In retirement, Monier was harassed by bailiffs and by the tax office, which reasoned that he should have been receiving large commissions from his many foreign patents. He sought refuge in the house of his son Lucien, by his second wife. In 1902 a number of foreign firms that had profited from his patents appealed to the President of France to grant him a pension, describing him as the inventor of reinforced concrete, and as their "former master" (ancien maître). They opened a subscription for his benefit, and contributions came from far afield. A petition was later organised asking that he be granted a post running a government tobacco kiosk. Monier expressed his gratitude for these efforts in a letter published in the journal "Le Ciment" in 1902. He died on 13 March 1906 and was buried in the municipal cemetery of Billancourt. The "Société des travaux en ciment" was still in operation in that year, when it exhibited at the Paris Exhibition.

==Monier patents outside France==

Monier took out patents in many countries, throughout Europe and overseas. Some of these were registered in the name of the patent agent, in accordance with local law, the British patent of 1883 being in the name of John Imray. Typically, patents were valid for 15 years, but it was necessary to pay a significant yearly fee to maintain them. Monier opted to sell his rights outside France to local businessmen and engineers for a lump sum payment.
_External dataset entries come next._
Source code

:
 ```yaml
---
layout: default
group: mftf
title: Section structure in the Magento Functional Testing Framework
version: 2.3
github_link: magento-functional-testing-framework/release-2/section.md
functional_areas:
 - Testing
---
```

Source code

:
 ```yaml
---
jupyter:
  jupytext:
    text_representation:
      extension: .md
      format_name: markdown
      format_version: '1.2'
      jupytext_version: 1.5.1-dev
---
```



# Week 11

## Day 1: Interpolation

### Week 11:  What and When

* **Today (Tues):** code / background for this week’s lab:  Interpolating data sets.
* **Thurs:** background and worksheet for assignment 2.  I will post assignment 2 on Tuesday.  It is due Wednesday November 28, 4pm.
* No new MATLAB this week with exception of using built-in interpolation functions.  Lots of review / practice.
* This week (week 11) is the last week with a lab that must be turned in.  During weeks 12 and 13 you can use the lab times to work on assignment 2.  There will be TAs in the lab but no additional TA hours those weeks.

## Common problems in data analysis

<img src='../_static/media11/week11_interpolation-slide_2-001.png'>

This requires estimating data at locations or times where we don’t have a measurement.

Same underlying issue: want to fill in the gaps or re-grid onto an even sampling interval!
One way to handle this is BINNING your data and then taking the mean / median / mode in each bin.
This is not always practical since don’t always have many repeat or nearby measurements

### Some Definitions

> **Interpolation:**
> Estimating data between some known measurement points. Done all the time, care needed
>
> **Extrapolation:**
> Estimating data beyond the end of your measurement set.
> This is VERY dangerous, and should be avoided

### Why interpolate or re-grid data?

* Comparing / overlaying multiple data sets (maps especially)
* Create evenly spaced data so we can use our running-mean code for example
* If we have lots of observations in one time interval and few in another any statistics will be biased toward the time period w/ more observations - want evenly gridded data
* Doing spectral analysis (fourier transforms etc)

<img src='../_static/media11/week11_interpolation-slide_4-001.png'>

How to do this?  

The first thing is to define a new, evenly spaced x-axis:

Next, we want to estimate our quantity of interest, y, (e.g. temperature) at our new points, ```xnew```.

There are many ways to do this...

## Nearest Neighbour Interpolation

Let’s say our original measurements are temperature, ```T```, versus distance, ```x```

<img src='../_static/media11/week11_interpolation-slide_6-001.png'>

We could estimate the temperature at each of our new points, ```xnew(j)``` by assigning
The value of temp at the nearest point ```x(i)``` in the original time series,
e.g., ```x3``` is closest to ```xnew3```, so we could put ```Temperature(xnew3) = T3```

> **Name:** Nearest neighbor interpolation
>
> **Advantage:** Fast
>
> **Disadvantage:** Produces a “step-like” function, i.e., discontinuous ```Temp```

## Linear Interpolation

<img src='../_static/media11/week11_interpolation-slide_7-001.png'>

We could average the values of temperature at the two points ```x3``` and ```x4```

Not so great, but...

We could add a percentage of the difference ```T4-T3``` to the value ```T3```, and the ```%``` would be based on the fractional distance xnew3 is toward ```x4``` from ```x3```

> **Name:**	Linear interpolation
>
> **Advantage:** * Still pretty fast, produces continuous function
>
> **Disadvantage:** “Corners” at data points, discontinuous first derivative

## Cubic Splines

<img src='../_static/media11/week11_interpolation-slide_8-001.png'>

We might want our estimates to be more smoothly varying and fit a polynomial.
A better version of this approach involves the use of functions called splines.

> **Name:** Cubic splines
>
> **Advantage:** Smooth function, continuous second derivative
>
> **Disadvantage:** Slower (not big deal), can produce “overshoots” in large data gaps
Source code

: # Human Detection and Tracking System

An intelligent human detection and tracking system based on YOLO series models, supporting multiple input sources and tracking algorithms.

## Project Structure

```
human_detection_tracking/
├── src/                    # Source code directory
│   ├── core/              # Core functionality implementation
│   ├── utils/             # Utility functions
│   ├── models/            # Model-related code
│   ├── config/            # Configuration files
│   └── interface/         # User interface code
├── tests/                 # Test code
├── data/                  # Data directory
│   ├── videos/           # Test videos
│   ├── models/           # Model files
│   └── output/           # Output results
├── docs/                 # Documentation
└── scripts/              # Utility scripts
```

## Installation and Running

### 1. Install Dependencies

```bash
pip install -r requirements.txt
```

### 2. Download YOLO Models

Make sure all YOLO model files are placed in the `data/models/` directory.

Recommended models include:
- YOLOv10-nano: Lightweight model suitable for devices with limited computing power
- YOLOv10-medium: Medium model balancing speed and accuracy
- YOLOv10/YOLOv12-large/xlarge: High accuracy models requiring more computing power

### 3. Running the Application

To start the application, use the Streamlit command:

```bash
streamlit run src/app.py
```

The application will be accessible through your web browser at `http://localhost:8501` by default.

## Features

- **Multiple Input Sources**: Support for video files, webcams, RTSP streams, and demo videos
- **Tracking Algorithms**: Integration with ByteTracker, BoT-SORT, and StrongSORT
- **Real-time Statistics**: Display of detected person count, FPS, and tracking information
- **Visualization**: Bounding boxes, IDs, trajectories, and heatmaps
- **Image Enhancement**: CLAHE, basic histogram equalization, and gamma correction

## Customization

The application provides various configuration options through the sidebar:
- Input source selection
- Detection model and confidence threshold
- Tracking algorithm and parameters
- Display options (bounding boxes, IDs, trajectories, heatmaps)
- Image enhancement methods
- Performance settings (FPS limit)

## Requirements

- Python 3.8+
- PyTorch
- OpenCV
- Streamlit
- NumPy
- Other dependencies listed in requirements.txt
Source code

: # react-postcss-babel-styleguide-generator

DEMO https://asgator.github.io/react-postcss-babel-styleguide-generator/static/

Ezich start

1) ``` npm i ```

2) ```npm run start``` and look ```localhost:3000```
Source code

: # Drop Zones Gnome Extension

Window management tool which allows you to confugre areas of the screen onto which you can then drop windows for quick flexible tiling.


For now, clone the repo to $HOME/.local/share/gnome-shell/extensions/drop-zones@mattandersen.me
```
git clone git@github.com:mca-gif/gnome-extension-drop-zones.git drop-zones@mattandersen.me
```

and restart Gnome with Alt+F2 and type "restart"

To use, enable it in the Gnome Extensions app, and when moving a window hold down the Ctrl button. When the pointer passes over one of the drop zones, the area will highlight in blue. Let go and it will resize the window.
Monier's name was widely publicised through the work of Gustav Adolf Wayss (1851–1917). Wayss gained control of the Monier patents throughout Germany and Austria by a process of purchase and merger, and promoted the technique as "Das System Monier" or "Monierbau". Research into the science and mathematics of reinforced concrete structures progressed rapidly in the last decade of the 19th Century. The main contributors working under the banner of Monierbau, were Matthias Koenen and Emil Mörsch. Work was initially concentrated on arch bridges, and only later extended to buildings.

===The Monier name in Australia===

Starting from the 1890s, patents were taken out on behalf of Wayss in Australia. Initially, the main products were pipes and arch structures using the Monier system as refined by Wayss and his colleagues. The White's Creek and Johnston's Creek Aqueducts are the first reinforced arch structures, in Australia. They were built by firms associated with Frank Moorhouse Gummow, and design engineer William (Wilhelm) Julius Baltzer in 1897/8.

Monier pipes produced by Gummow Forrest & Co, joined end-to-end, were used as tubular foundations for a number of bridges built by the Public Works Department of NSW, the first being over Cockle Creek near Newcastle. Joseph's name was perpetuated in the Monier Pipe Company of Melbourne, and its successor, the Monier Pipe & Reinforced Concrete Construction Company. The engineer for these companies was (Sir) John Monash. About 20 Monier arch bridges were built in Victoria.